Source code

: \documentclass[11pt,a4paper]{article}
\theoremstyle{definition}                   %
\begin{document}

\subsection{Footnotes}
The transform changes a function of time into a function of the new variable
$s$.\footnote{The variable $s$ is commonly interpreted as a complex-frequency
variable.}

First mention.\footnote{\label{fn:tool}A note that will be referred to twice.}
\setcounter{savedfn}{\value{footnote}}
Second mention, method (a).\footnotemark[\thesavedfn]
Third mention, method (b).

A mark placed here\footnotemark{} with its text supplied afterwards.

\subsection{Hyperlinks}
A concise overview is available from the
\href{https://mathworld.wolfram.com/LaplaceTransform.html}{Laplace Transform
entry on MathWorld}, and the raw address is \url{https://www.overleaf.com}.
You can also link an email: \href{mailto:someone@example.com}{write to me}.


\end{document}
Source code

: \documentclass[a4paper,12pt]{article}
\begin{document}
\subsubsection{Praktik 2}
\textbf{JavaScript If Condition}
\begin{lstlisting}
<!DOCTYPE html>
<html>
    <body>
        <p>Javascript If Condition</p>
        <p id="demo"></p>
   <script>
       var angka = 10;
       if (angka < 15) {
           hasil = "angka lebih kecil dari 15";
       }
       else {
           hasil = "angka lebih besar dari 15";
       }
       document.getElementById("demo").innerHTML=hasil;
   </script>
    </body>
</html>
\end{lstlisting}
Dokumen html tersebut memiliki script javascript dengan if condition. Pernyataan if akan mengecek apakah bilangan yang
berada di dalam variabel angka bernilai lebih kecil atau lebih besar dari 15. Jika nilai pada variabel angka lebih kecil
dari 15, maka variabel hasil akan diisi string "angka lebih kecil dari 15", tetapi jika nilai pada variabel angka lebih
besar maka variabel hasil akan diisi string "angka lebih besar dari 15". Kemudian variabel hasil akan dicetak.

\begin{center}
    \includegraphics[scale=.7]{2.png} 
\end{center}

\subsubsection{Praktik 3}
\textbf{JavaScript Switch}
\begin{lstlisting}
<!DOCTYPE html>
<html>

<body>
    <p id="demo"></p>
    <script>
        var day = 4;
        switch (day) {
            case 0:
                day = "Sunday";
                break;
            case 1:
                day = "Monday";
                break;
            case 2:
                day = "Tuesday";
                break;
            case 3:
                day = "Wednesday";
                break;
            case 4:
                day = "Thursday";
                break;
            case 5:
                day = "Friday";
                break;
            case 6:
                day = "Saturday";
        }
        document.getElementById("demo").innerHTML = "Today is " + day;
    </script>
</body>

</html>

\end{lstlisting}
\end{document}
• • • • • • •
Could you give the data again, word for word?

Source code

: \documentclass[11pt,a4paper]{article}
\theoremstyle{definition}                   %
\begin{document}

\subsection{Footnotes}
The transform changes a function of time into a function of the new variable
$s$.\footnote{The variable $s$ is commonly interpreted as a complex-frequency
variable.}

First mention.\footnote{\label{fn:tool}A note that will be referred to twice.}
\setcounter{savedfn}{\value{footnote}}
Second mention, method (a).\footnotemark[\thesavedfn]
Third mention, method (b).

A mark placed here\footnotemark{} with its text supplied afterwards.

\subsection{Hyperlinks}
A concise overview is available from the
\href{https://mathworld.wolfram.com/LaplaceTransform.html}{Laplace Transform
entry on MathWorld}, and the raw address is \url{https://www.overleaf.com}.
You can also link an email: \href{mailto:someone@example.com}{write to me}.


\end{document}
Source code

: \documentclass[a4paper,12pt]{article}
\begin{document}
\subsubsection{Praktik 2}
\textbf{JavaScript If Condition}
\begin{lstlisting}
<!DOCTYPE html>
<html>
    <body>
        <p>Javascript If Condition</p>
        <p id="demo"></p>
   <script>
       var angka = 10;
       if (angka < 15) {
           hasil = "angka lebih kecil dari 15";
       }
       else {
           hasil = "angka lebih besar dari 15";
       }
       document.getElementById("demo").innerHTML=hasil;
   </script>
    </body>
</html>
\end{lstlisting}
Dokumen html tersebut memiliki script javascript dengan if condition. Pernyataan if akan mengecek apakah bilangan yang
berada di dalam variabel angka bernilai lebih kecil atau lebih besar dari 15. Jika nilai pada variabel angka lebih kecil
dari 15, maka variabel hasil akan diisi string "angka lebih kecil dari 15", tetapi jika nilai pada variabel angka lebih
besar maka variabel hasil akan diisi string "angka lebih besar dari 15". Kemudian variabel hasil akan dicetak.

\begin{center}
    \includegraphics[scale=.7]{2.png} 
\end{center}

\subsubsection{Praktik 3}
\textbf{JavaScript Switch}
\begin{lstlisting}
<!DOCTYPE html>
<html>

<body>
    <p id="demo"></p>
    <script>
        var day = 4;
        switch (day) {
            case 0:
                day = "Sunday";
                break;
            case 1:
                day = "Monday";
                break;
            case 2:
                day = "Tuesday";
                break;
            case 3:
                day = "Wednesday";
                break;
            case 4:
                day = "Thursday";
                break;
            case 5:
                day = "Friday";
                break;
            case 6:
                day = "Saturday";
        }
        document.getElementById("demo").innerHTML = "Today is " + day;
    </script>
</body>

</html>

\end{lstlisting}
\end{document}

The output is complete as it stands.